De faire appel dans le Livre Blanc à un rôle accru de la Commission est compréhensible, mais aussi redondant. Compréhensible puisque nous assistons à plusieurs tentatives de marginalisation de la Commission qui par réaction défend sa place centrale dans la construction européenne. De crier « au loup » au « cheval de Troie de la méthode intergouvernamentale » au mauvais moment n'est pas toujours la meilleure politique, quand même. La nouvelle méthode s'appelle de « coordination » (et pas de coopération) justement puisque la Commission est. appelée à jouer son rôle essentiel .Et ce tout d'abord par ses multiples fonctions dans la mise en pratique de la MOC : elle présente à chaque Conseil et au Conseil européen les priorités qui seront au centre des Lignes directrices européennes; elle organise l'échange des bonnes pratiques et le peer review ; elle assure, en collaboration avec le Conseil, la rédaction du rapport annuel de synthèse à la veille un Conseil européen de printemps, elle contrôle la mise en oeuvre du suivi. En outre, la Commission -déjà depuis Maastricht- a comme charge de proposer au Conseil le rapport qui est à la base des BEPG, élément essentiel incorporé dans la nouvelle stratégie globale. La Commission enfin, -depuis Amsterdam- élabore les recommandations relatives à la Stratégie européenne pour l'emploi. Au delà des fonctions citées, la Commission est appelée à jouer un rôle politique nouveau ,au delà des Traités(d'initiative, d'exécution et de gardienne des Traités)et de ce que le Conseil lui reconnaît d'habitude (expertise, formulation des politiques, implementation ) ,même s'il ne coïncide pas avec la notion classique de gouvernement .Le point essentiel est que en l'absence d' un leadership renforcé de la Commission en alliance avec le Conseil européen et le Conseil, la stratégie de modernisation du modèle socio-économique européen n'a aucune chance d'avancer .Seule la Commission dispose des moyens techniques et organisationnels pour assurer la continuité et la relance des programmes approuvés en dépit de l'incohérence des Présidences .Les preconditions sont bien entendu une meilleure coordination interne de ses Directions générales et un "recentrage politique " sur l'essentiel de la stratégie de la modernisation.

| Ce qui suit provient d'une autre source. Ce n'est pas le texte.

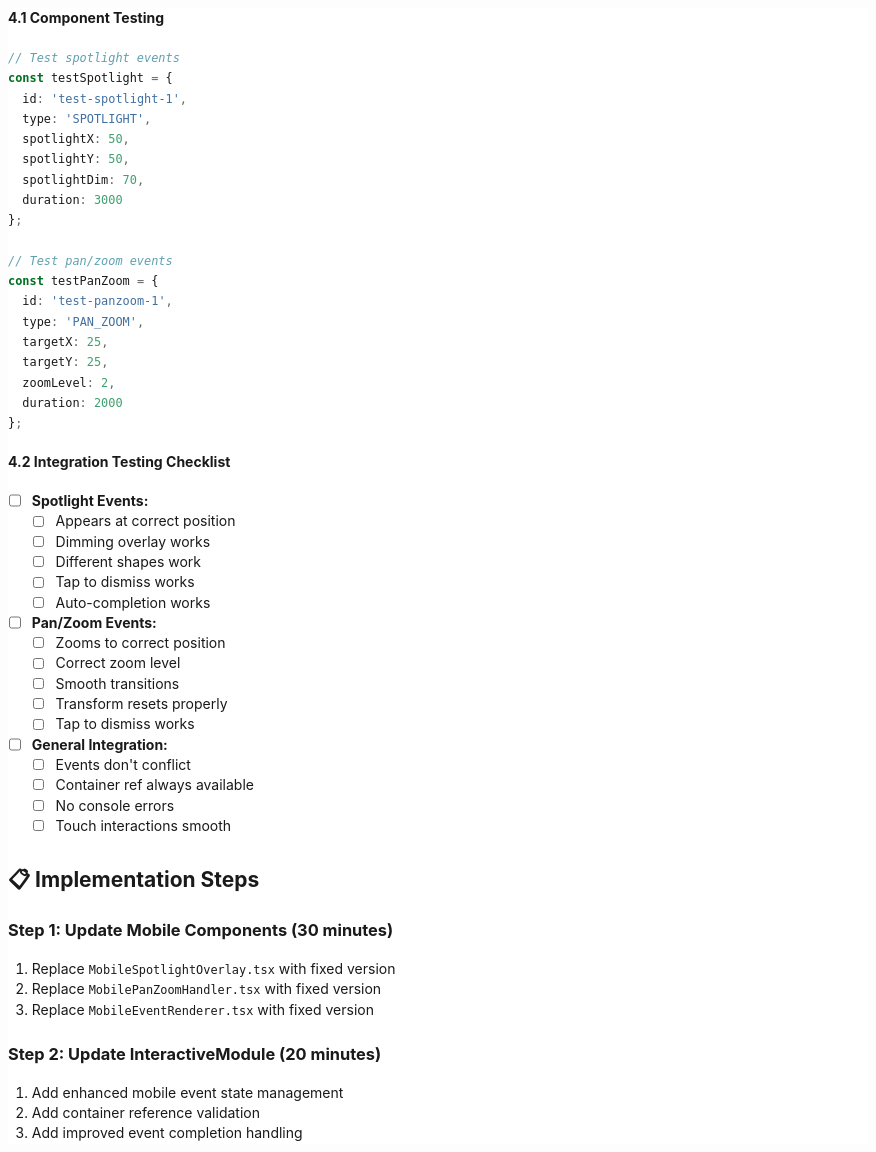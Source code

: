 #### **4.1 Component Testing**
```typescript
// Test spotlight events
const testSpotlight = {
  id: 'test-spotlight-1',
  type: 'SPOTLIGHT',
  spotlightX: 50,
  spotlightY: 50,
  spotlightDim: 70,
  duration: 3000
};

// Test pan/zoom events  
const testPanZoom = {
  id: 'test-panzoom-1',
  type: 'PAN_ZOOM',
  targetX: 25,
  targetY: 25,
  zoomLevel: 2,
  duration: 2000
};
```

#### **4.2 Integration Testing Checklist**
- [ ] **Spotlight Events:**
  - [ ] Appears at correct position
  - [ ] Dimming overlay works
  - [ ] Different shapes work
  - [ ] Tap to dismiss works
  - [ ] Auto-completion works

- [ ] **Pan/Zoom Events:**
  - [ ] Zooms to correct position
  - [ ] Correct zoom level
  - [ ] Smooth transitions
  - [ ] Transform resets properly
  - [ ] Tap to dismiss works

- [ ] **General Integration:**
  - [ ] Events don't conflict
  - [ ] Container ref always available
  - [ ] No console errors
  - [ ] Touch interactions smooth

## 📋 **Implementation Steps**

### **Step 1: Update Mobile Components (30 minutes)**
1. Replace `MobileSpotlightOverlay.tsx` with fixed version
2. Replace `MobilePanZoomHandler.tsx` with fixed version
3. Replace `MobileEventRenderer.tsx` with fixed version

### **Step 2: Update InteractiveModule (20 minutes)**
1. Add enhanced mobile event state management
2. Add container reference validation
3. Add improved event completion handling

Le Livre blanc soulève enfin une question capitale qui concerne le noyau de la construction européenne : est-ce que que la MOC perturbe « l'équilibre institutionnel» ou aboutisse « à la dilution de la réalisation d'objectifs communs énoncés par le traité ».A notre sens elle ne fait que confirmer la nature de « gouvernement mixte »(Majone) du système institutionnel de l'UE. Il s'agit en effet d'un jeu à somme positive, où chaque institution gagne des nouveaux marges de man_uvre, et bénéficie d'une valeur ajoutée, puisque l'on vise davantage de convergence européenne au niveau des sociétés selon les principes du traité. Néanmoins, la mise en valeur du Conseil européen dans le cadre de cette nouvelle dynamique de convergence mérite une réflexion. La convergence nécéssite un nouvel équilibre entre les tendances bottom -up et la coordination top-down. Par l'alliance avec le Conseil européen, la Commission peut mettre en valeur sa nature d'organe d' orientation politique et stratégique générale de l'Union et politiser son rôle de coordination des formations spécialisées du Conseil. Un nouvel équilibre est possible entre gouvernance et gouvernement dans l'UE correspondant à un nouveau modèle d' organisation des pouvoirs européens, un modèle de subsidiarité active et orientée. La gouvernance est décentralisée, mais la Commission en collaboration avec Conseil et Conseil européen constituent, chacun avec son propre rôle, les facteurs proactifs d'orientation au niveau central.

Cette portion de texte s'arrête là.